Effects of nuclear molecular configurations on the astrophysical S-factor for $^{16}$O + $^{16}$O

TL;DR

This study investigates how nuclear molecular configurations influence the astrophysical S-factor for $^{16}$O + $^{16}$O, revealing the importance of neck formation and collective mass effects in accurately modeling experimental data.

Contribution

The paper introduces a realistic two-center shell model incorporating molecular effects, providing improved predictions of the S-factor without free parameters.

Findings

Molecular effects are crucial for accurate S-factor modeling.

Neck formation explains experimental data well.

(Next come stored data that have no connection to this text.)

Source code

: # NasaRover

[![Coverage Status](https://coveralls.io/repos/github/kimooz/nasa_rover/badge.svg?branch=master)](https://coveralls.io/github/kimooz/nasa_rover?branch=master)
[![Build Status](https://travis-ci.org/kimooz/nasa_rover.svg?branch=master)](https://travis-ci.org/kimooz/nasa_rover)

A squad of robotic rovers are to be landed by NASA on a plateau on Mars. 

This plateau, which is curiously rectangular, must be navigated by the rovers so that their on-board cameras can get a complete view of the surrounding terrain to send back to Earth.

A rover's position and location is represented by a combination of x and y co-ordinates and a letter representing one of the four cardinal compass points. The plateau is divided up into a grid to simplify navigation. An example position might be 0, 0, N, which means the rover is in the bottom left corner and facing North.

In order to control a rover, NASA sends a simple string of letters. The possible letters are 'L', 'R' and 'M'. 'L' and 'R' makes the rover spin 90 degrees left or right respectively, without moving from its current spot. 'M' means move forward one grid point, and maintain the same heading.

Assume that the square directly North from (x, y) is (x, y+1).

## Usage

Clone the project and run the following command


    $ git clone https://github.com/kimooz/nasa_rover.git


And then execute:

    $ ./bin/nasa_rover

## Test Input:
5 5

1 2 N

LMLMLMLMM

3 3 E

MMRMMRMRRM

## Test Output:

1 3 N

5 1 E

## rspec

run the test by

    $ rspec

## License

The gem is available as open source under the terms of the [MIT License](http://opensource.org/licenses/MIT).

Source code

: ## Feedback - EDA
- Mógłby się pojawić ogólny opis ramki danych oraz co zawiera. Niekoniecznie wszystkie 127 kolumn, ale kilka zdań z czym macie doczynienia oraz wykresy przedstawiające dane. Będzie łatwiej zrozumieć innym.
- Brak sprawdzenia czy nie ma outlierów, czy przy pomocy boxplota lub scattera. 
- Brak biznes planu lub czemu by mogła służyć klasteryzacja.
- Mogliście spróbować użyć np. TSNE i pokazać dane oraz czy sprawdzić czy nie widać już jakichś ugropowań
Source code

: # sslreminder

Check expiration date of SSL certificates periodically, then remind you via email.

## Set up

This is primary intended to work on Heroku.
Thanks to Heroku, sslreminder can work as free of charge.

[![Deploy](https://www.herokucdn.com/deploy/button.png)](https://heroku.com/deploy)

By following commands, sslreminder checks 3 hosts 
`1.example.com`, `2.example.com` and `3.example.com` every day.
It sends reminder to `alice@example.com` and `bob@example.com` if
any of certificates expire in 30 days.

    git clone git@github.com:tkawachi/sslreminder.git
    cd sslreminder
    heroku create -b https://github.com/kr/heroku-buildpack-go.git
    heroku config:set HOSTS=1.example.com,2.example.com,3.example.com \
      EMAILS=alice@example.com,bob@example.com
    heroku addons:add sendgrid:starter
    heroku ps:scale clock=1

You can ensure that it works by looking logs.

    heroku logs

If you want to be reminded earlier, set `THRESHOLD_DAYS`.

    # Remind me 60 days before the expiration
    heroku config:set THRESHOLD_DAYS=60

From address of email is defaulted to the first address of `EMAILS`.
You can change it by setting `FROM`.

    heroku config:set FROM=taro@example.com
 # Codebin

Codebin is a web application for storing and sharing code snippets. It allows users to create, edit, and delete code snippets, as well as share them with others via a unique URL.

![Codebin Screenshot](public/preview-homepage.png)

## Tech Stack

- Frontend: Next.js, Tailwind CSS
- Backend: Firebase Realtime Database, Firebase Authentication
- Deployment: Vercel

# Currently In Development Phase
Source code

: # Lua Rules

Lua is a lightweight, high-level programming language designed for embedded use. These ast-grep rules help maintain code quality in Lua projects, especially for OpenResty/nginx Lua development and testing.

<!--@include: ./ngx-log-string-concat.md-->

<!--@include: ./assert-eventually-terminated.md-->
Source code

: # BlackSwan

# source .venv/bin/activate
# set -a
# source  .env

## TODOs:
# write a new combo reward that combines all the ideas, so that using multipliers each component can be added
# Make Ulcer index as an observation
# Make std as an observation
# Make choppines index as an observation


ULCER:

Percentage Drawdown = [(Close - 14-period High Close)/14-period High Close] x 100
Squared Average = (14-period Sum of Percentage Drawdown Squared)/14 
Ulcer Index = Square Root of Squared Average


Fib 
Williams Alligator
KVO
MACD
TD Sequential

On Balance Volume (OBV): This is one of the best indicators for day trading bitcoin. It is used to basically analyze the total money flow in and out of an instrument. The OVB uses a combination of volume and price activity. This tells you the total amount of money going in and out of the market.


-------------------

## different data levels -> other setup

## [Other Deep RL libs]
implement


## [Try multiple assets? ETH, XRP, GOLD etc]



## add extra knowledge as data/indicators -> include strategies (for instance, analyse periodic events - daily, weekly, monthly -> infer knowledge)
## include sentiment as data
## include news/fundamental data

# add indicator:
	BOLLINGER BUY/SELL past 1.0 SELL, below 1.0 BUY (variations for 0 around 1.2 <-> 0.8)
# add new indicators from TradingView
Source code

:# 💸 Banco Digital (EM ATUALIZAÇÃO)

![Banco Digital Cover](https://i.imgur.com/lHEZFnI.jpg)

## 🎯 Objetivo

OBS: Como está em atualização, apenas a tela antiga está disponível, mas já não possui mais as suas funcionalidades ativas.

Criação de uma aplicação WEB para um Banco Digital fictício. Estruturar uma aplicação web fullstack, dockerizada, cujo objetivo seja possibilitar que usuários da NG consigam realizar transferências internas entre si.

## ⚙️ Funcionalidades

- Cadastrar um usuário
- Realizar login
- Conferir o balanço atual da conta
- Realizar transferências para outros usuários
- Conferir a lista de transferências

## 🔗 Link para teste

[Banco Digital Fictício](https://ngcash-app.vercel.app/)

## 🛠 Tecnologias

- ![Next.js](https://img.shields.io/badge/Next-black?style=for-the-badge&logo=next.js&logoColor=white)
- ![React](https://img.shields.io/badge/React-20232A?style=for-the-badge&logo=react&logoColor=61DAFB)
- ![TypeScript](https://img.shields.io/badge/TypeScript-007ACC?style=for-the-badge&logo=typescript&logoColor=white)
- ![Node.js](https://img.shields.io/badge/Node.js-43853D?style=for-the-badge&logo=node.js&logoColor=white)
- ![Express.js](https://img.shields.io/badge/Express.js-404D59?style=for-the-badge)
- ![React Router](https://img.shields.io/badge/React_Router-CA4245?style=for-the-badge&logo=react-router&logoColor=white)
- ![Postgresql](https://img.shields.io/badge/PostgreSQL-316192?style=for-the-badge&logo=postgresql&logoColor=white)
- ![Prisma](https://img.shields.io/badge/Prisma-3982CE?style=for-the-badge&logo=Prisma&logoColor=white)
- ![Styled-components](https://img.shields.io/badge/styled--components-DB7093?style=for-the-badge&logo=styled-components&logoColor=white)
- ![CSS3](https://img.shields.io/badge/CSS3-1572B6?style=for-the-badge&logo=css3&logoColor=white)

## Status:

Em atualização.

S-factor does not decline at low energies as previously suggested.

Abstract

The impact of nuclear molecular configurations on the astrophysical S-factor for $^{16}$O + $^{16}$O is investigated within the realistic two-center shell model based on Woods-Saxon potentials. These molecular effects refer to the formation of a neck between the interacting nuclei and the radial dependent collective mass parameter. It is demonstrated that the former is crucial to explain the current experimental data with high accuracy and without any free parameter, whilst in addition the latter predicts a pronounced maximum in the S-factor. In contrast to very recent results by Jiang et al., the S-factor does not decline towards extremely low values as energy decreases.